Nearly 39 million people live in apartments, and the apartment industry is quickly exceeding capacity. (Source: National Multifamily Housing Council and the National Apartment Association)

In the past five years, an average of one million new renter households were formed every year, which is a record amount; and, It will take building an average of at least 325,000 new apartment homes every year to meet demand; yet, on average, just 244,000 apartments were delivered from 2012 through 2016. (Source: National Multifamily Housing Council and the National Apartment Association)

NEWS & NOTABLES

ATLANTA—Hotel Equities named Jimmy Grover as regional director of 0perations for the firm. Grover reports to Dominic Buompastore, vice president of operations/full service and resorts. He has oversight of all above property operations for a group of hotels managed by Hotel Equities. With more than 20 years of hospitality industry experience, Grover began his hospitality career as a technician at the Courtyard by Marriott in Norcross, GA. Moving up quickly, he soon earned the post of general manager for the TownePlace Suites by Marriott in Chantilly, VA.

DEAL TRACKER

NASHVILLE—Meridian at Hermitage, a 261-unit, value-add opportunity in Nashville, has traded hands. New York-based Arel Capital, L.P. purchased the property from Spyglass Nashville LLC. This is Arel Capital's first acquisition in the Nashville market. At the time of the sale, the asset was 96% occupied with average rents $926 per month. The CBRE team of Brett Kingman, Russ Oldham and Steve Massey represented the seller. The Hermitage submarket is one of the strongest in the Nashville MSA with historically stout rent growth and steady high occupancy rates for multifamily. The last five years have shown an impressive 36% rent growth, which is the second highest in the MSA just behind neighboring Airport/Briley Parkway.

FAIRBURN, GA—Balfour Beatty Communities has acquired Evergreen Terrace in Fairburn. The multifamily asset consists of 244 units built in 2009. The gated community offers one-, two-, three- and four-bedroom apartment homes and indoor/outdoor pools, tennis court, bowling alley and playground.

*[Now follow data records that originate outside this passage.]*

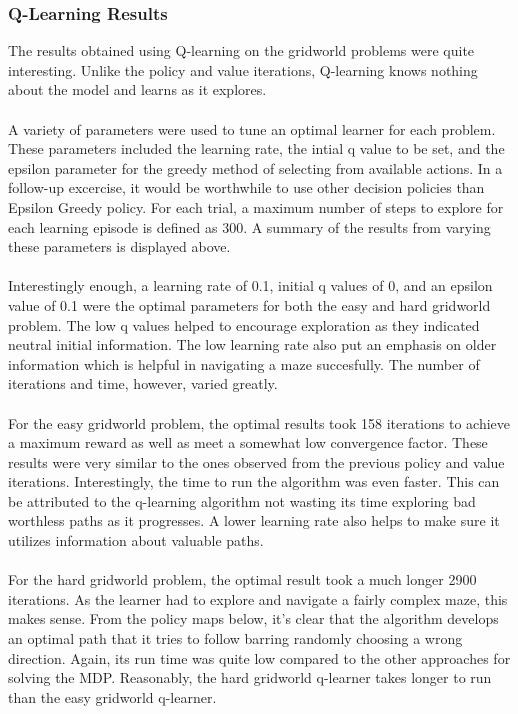 \documentclass[h]{article}
\begin{document}
 \subsubsection*{Q-Learning Results}
 The results obtained using Q-learning on the gridworld problems were quite 
 interesting.  Unlike the policy and value iterations, Q-learning knows nothing 
 about the model and learns as it explores.  
 \\ \\ 
 A variety of parameters were 
 used to tune an optimal learner for each problem.  These parameters included the
 learning rate, the intial q value to be set, and the epsilon 
 parameter for the greedy method of selecting from available actions.  In a follow-up excercise, it would be worthwhile to use other decision policies 
 than Epsilon Greedy policy.  For each 
 trial, a maximum number of steps to explore for each learning episode is defined as 300.  
 A summary of the results from varying these parameters is displayed above.  
 \\ \\
 Interestingly enough, a learning rate of 0.1, initial q values of 0, and an 
 epsilon value of 0.1 were the optimal parameters for both the easy and hard 
 gridworld problem.  The low q values helped to encourage exploration as they indicated neutral initial information.
 The low learning rate also put an emphasis on older information which is 
 helpful in navigating a maze succesfully.
 The number of iterations and time, however, varied greatly.  
 \\ \\
 For the easy gridworld problem, the optimal results took 158 iterations to 
 achieve a maximum reward as well as meet a somewhat low convergence factor.  
 These results were very similar to the ones observed from the previous policy and 
 value iterations.  Interestingly, the time to run the algorithm was even 
 faster.  This can be attributed to the q-learning algorithm not wasting its 
 time exploring bad worthless paths as it progresses.  A lower learning rate 
 also helps to make sure it utilizes information about valuable paths.
 \\ \\
 For the hard gridworld problem, the optimal result took a much longer 2900 
 iterations.  As the learner had to explore and navigate a fairly complex maze, 
 this makes sense.  From the policy maps below, it's clear that the algorithm 
 develops an optimal path that it tries to follow barring randomly choosing a 
 wrong direction.  Again, its run time was quite low compared to the other 
 approaches for solving the MDP.  Reasonably, the hard gridworld q-learner takes 
 longer to run than the easy gridworld q-learner. 
\end{document}
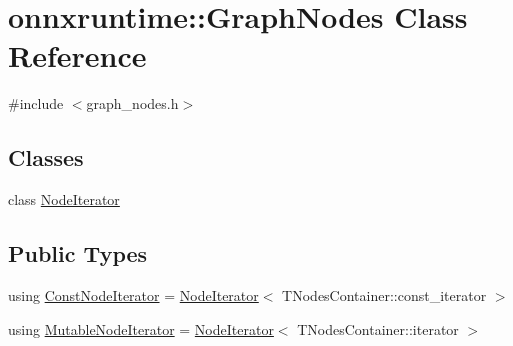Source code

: \hypertarget{classonnxruntime_1_1GraphNodes}{}\section{onnxruntime\+:\+:Graph\+Nodes Class Reference}
\label{classonnxruntime_1_1GraphNodes}


{\ttfamily \#include $<$graph\+\_\+nodes.\+h$>$}

\subsection*{Classes}
\begin{DoxyCompactItemize}
\item 
class \mbox{\hyperlink{classonnxruntime_1_1GraphNodes_1_1NodeIterator}{Node\+Iterator}}
\end{DoxyCompactItemize}
\subsection*{Public Types}
\begin{DoxyCompactItemize}
\item 
using \mbox{\hyperlink{classonnxruntime_1_1GraphNodes_a291880456b7298e7daededf91e494b6a}{Const\+Node\+Iterator}} = \mbox{\hyperlink{classonnxruntime_1_1GraphNodes_1_1NodeIterator}{Node\+Iterator}}$<$ T\+Nodes\+Container\+::const\+\_\+iterator $>$
\item 
using \mbox{\hyperlink{classonnxruntime_1_1GraphNodes_ab5a670376171a0bc405018f0d6bb909d}{Mutable\+Node\+Iterator}} = \mbox{\hyperlink{classonnxruntime_1_1GraphNodes_1_1NodeIterator}{Node\+Iterator}}$<$ T\+Nodes\+Container\+::iterator $>$
\end{DoxyCompactItemize}
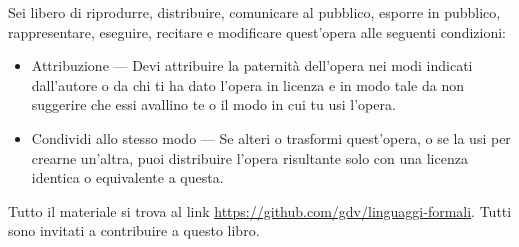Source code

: \documentclass[
a4paper,
fontsize=10pt, %
twoside=false, %
numbers=auto, %
fontmethod = modern,
]{kaobook}
\begin{document}
\doclicenseThis%
Sei libero di riprodurre, distribuire, comunicare al pubblico, esporre
in pubblico, rappresentare, eseguire, recitare e modificare quest'opera
alle seguenti condizioni:
\begin{itemize}
\item
Attribuzione — Devi attribuire la paternit{\`a} dell'opera nei modi
indicati dall'autore o da chi ti ha dato l'opera in licenza e in modo tale da
non suggerire che essi avallino te o il modo in cui tu usi l'opera.
\item
Condividi allo stesso modo — Se alteri o trasformi quest'opera, o se
la usi per crearne un'altra, puoi distribuire l'opera risultante solo con
una licenza identica o equivalente a  questa.
\end{itemize}

Tutto il materiale si trova al link
\url{https://github.com/gdv/linguaggi-formali}.
Tutti sono invitati a contribuire a questo libro.
\newpage

%



\begingroup %

\setlength{\textheight}{230\hscale} %

\etocstandarddisplaystyle %
\etocstandardlines %

\tableofcontents %

\endgroup

\end{document}
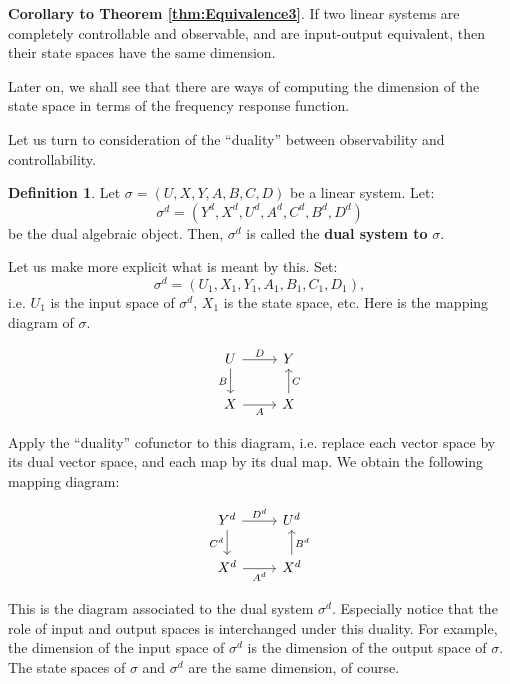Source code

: \documentclass[12pt]{book}
\theoremstyle{plain}
\theoremstyle{definition}
\newtheorem{definition}{Definition}[section]
\begin{document}
\textbf{Corollary to Theorem \ref{thm:Equivalence3}}.
If two linear systems are completely controllable and observable, and are input-output equivalent, then their state spaces have the same dimension.

Later on, we shall see that there are ways of computing the dimension of the state space in terms of the frequency response function.

Let us turn to consideration of the ``duality'' between observability and controllability.

\begin{definition}
    Let $\sigma = (U, X, Y, A, B, C, D)$ be a linear system.
    Let:
    $$\sigma^d = (Y^d, X^d, U^d, A^d, C^d, B^d, D^d)$$
    be the dual algebraic object. Then, $\sigma^d$ is called the \textbf{dual system to} $\sigma$.
\end{definition}

Let us make more explicit what is meant by this.
Set:
$$\sigma^d = (U_1, X_1, Y_1, A_1, B_1, C_1, D_1),$$
i.e. $U_1$ is the input space of $\sigma^d$, $X_1$ is the state space, etc.
Here is the mapping diagram of $\sigma$.

\begin{equation*}
\begin{tikzcd} \label{diag:LinearSystem2}
    U \ar[r,"D"] \ar[d,"B"'] & Y \\
    X \ar[r,"A"'] & X \ar[u,"C"']
\end{tikzcd}
\end{equation*}

Apply the ``duality'' cofunctor to this diagram, i.e. replace each vector space by its dual vector space, and each map by its dual map.
We obtain the following mapping diagram:

\begin{equation*}
\begin{tikzcd} \label{diag:LinearSystem3}
    Y^d \ar[r,"D^d"] \ar[d,"C^d"'] & U^d \\
    X^d \ar[r,"A^d"'] & X^d \ar[u,"B^d"']
\end{tikzcd}
\end{equation*}

This is the diagram associated to the dual system $\sigma^d$.
Especially notice that the role of input and output spaces is interchanged under this duality.
For example, the dimension of the input space of $\sigma^d$ is the dimension of the output space of $\sigma$.
The state spaces of $\sigma$ and $\sigma^d$ are the same dimension, of course.
\end{document}
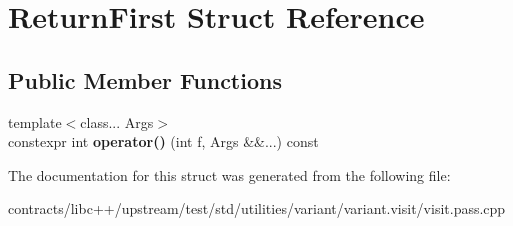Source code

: \hypertarget{struct_return_first}{}\section{Return\+First Struct Reference}
\label{struct_return_first}
\subsection*{Public Member Functions}
\begin{DoxyCompactItemize}
\item 
\mbox{\label{struct_return_first_a9636568f4e5f3aa7c776bb9fe3fda344}} 
{\footnotesize template$<$class... Args$>$ }\\constexpr int {\bfseries operator()} (int f, Args \&\&...) const
\end{DoxyCompactItemize}


The documentation for this struct was generated from the following file\+:\begin{DoxyCompactItemize}
\item 
contracts/libc++/upstream/test/std/utilities/variant/variant.\+visit/visit.\+pass.\+cpp\end{DoxyCompactItemize}
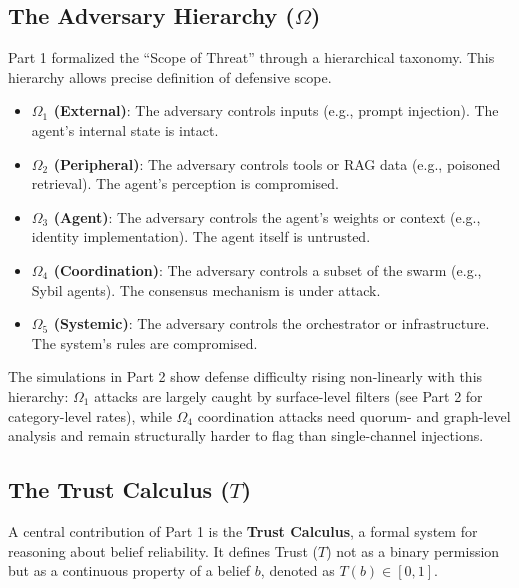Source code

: \documentclass[
]{article}
\providecommand{\tightlist}{%
  \setlength{\itemsep}{0pt}\setlength{\parskip}{0pt}}
\begin{document}
\subsection{\texorpdfstring{The Adversary Hierarchy
(\(\Omega\))}{The Adversary Hierarchy (Omega)}}\label{sec:adversary-hierarchy}

Part 1 formalized the ``Scope of Threat'' through a hierarchical
taxonomy. This hierarchy allows precise definition of defensive scope.

\begin{itemize}
\tightlist
\item
  \textbf{\(\Omega_1\) (External)}: The adversary controls inputs (e.g.,
  prompt injection). The agent's internal state is intact.
\item
  \textbf{\(\Omega_2\) (Peripheral)}: The adversary controls tools or
  RAG data (e.g., poisoned retrieval). The agent's perception is
  compromised.
\item
  \textbf{\(\Omega_3\) (Agent)}: The adversary controls the agent's
  weights or context (e.g., identity implementation). The agent itself
  is untrusted.
\item
  \textbf{\(\Omega_4\) (Coordination)}: The adversary controls a subset
  of the swarm (e.g., Sybil agents). The consensus mechanism is under
  attack.
\item
  \textbf{\(\Omega_5\) (Systemic)}: The adversary controls the
  orchestrator or infrastructure. The system's rules are compromised.
\end{itemize}

The simulations in Part 2 show defense difficulty rising non-linearly
with this hierarchy: \(\Omega_1\) attacks are largely caught by
surface-level filters (see Part 2 for category-level rates), while
\(\Omega_4\) coordination attacks need quorum- and graph-level analysis
and remain structurally harder to flag than single-channel injections.

\subsection{\texorpdfstring{The Trust Calculus
(\(T\))}{The Trust Calculus (T)}}\label{sec:trust-calculus-review}

A central contribution of Part 1 is the \textbf{Trust Calculus}, a
formal system for reasoning about belief reliability. It defines Trust
(\(T\)) not as a binary permission but as a continuous property of a
belief \(b\), denoted as \(T(b) \in [0, 1]\).
\end{document}
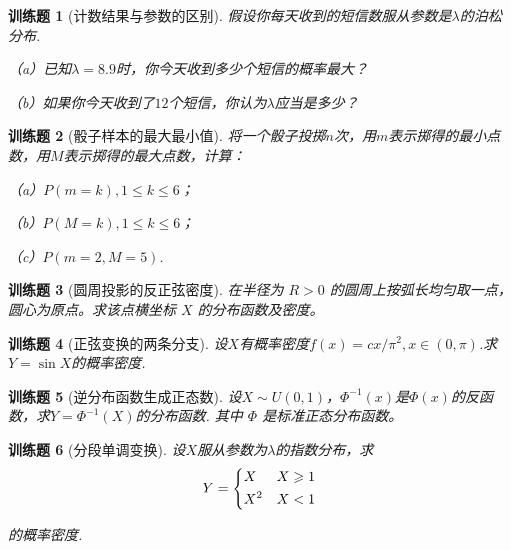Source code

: \documentclass[UTF8,12pt,a4paper,fontset=fandol]{ctexbook}
\newtheorem{exercise}{训练题}[section]
\begin{document}
\begin{exercise}[计数结果与参数的区别]\label{q:Y3.24}
假设你每天收到的短信数服从参数是$\lambda$的泊松分布.

（a）已知$\lambda=8.9$时，你今天收到多少个短信的概率最大？

（b）如果你今天收到了$12$个短信，你认为$\lambda$应当是多少？\par{}\end{exercise}

\begin{exercise}[骰子样本的最大最小值]\label{q:Y3.25}
将一个骰子投掷$n$次，用$m$表示掷得的最小点数，用$M$表示掷得的最大点数，计算：

（a）$P(m=k),1\leqslant k\leqslant 6$；

（b）$P(M=k),1\leqslant k\leqslant 6$；

（c）$P(m=2,M=5)$.\par{}\end{exercise}

\begin{exercise}[圆周投影的反正弦密度]\label{q:Y3.26}
在半径为 $R>0$ 的圆周上按弧长均匀取一点，圆心为原点。求该点横坐标 $X$ 的分布函数及密度。\par{}\end{exercise}

\begin{exercise}[正弦变换的两条分支]\label{q:Y3.28}
设$X$有概率密度$f(x)=cx/\pi^2,x\in (0,\pi)$.求$Y=\sin X$的概率密度.\par{}\end{exercise}

\begin{exercise}[逆分布函数生成正态数]\label{q:Y3.29}
设$X \sim  U(0,1)$，$\Phi^{-1}(x)$是$\Phi(x)$的反函数，求$Y=\Phi^{-1} (X)$的分布函数. 其中 $\Phi$ 是标准正态分布函数。\par{}\end{exercise}

\begin{exercise}[分段单调变换]\label{q:Y3.31}
设$X$服从参数为$\lambda$的指数分布，求
\[Y = \left\{ \begin{gathered}
  X \hfill \quad X\geqslant 1\\
  {X^2} \hfill \quad  X<1\\ 
\end{gathered}  \right.\]

的概率密度.\par{}\end{exercise}
\end{document}
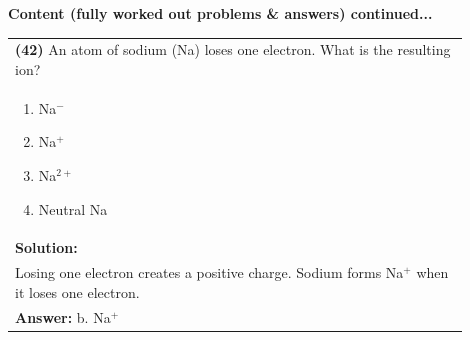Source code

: \documentclass{article}
\begin{document}
\noindent
{\large\textbf{Content (fully worked out problems \& answers) continued...}}\\[0.2em]
\vspace{0.2cm}
\begin{tabular}{|p{0.9\linewidth}|}
\hline
\vspace{0.2cm}
\textbf{(42)} An atom of sodium (Na) loses one electron. What is the resulting ion? \\
\begin{minipage}[t]{0.85\linewidth}
\begin{enumerate}[label=\alph*.]
\item Na$^-$
\item Na$^{+}$
\item Na$^{2+}$
\item Neutral Na
\end{enumerate}
\end{minipage}\\
\hline
\vspace{0.2cm}
\textbf{Solution:} \\
Losing one electron creates a positive charge. Sodium forms Na$^{+}$ when it loses one electron. \\
\hline
\vspace{0.2cm}
\textbf{Answer:} b. Na$^{+}$ \\
\hline
\end{tabular}
\newpage
\end{document}
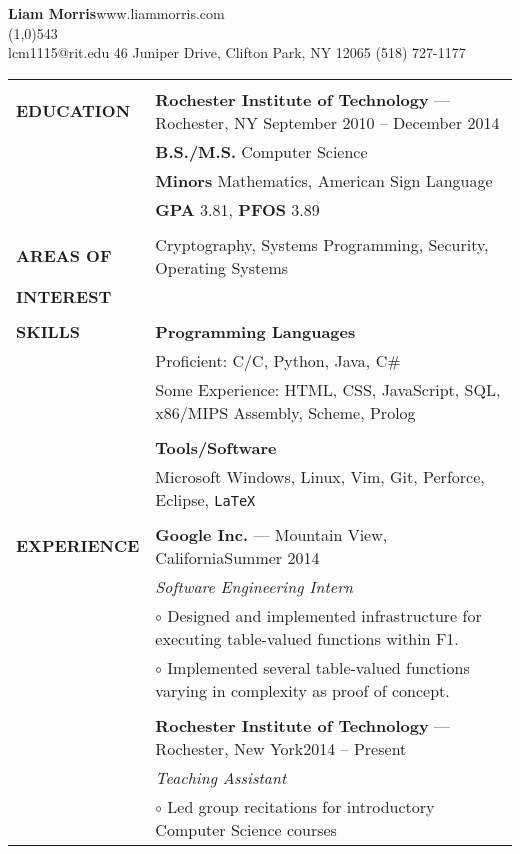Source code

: \documentclass[10pt,letterpaper]{article}
\newcommand{\CPP}{C\nolinebreak[4]\hspace{-.05em}\raisebox{.22ex}{\footnotesize\bf ++}}
\newcommand{\circbullet}{\hspace{10pt}$\circ$ }
\begin{document}
\raggedright

\textbf{\huge{Liam Morris}}\hfill www.liammorris.com\\
\vspace{-8pt}
\line(1,0){543}\\
lcm1115@rit.edu \hfill 46 Juniper Drive, Clifton Park, NY 12065 \hfill (518) 727-1177\\
\vspace{5pt}

\begin{tabular}{@{}lp{6.6in}}
&\\
\textbf{EDUCATION}
&\textbf{Rochester Institute of Technology} --- Rochester, NY \hfill September 2010 -- December 2014\\
&\textbf{B.S./M.S.} Computer Science\\
&\textbf{Minors} Mathematics, American Sign Language\\
&\textbf{GPA} 3.81, \textbf{PFOS} 3.89\\
&\\
\textbf{AREAS OF}
&Cryptography, Systems Programming, Security, Operating Systems\\
\textbf{INTEREST}&\\
&\\
\textbf{SKILLS}
&\textbf{Programming Languages}\\
&Proficient: C/\CPP, Python, Java, C\#\\
&Some Experience: HTML, CSS, JavaScript, SQL, x86/MIPS Assembly, Scheme, Prolog\\
&\\
&\textbf{Tools/Software}\\
&Microsoft Windows, Linux, Vim, Git, Perforce, Eclipse, \texttt{\LaTeX}\\
&\\
\textbf{EXPERIENCE}
&\textbf{Google Inc.} --- Mountain View, California\hfill Summer 2014\\
&\emph{Software Engineering Intern}\\
&\circbullet Designed and implemented infrastructure for executing table-valued functions within F1.\\
&\circbullet Implemented several table-valued functions varying in complexity as proof of concept.\\
&\\
&\textbf{Rochester Institute of Technology} --- Rochester, New York\hfill 2014 -- Present\\
&\emph{Teaching Assistant}\\
&\circbullet Led group recitations for introductory Computer Science courses\\

\end{tabular}
\end{document}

LEESVILLE, LA—The Boulder Group completed the sale of a single tenant new construction Dollar General located at 1382 Pitkin Road in Leesville for $1.084,873 million. The 9,014-square-foot Dollar General building is located along Highway 10, the primary north-south thoroughfare in the trade area. That's in the immediate proximity to Fort Polk, a United States Army installation with over 10,000 soldiers. Randy Blankstein and Jimmy Goodman of Boulder Group represented the seller in the transaction; a local Louisiana based developer. The purchaser was a west-coast private partnership.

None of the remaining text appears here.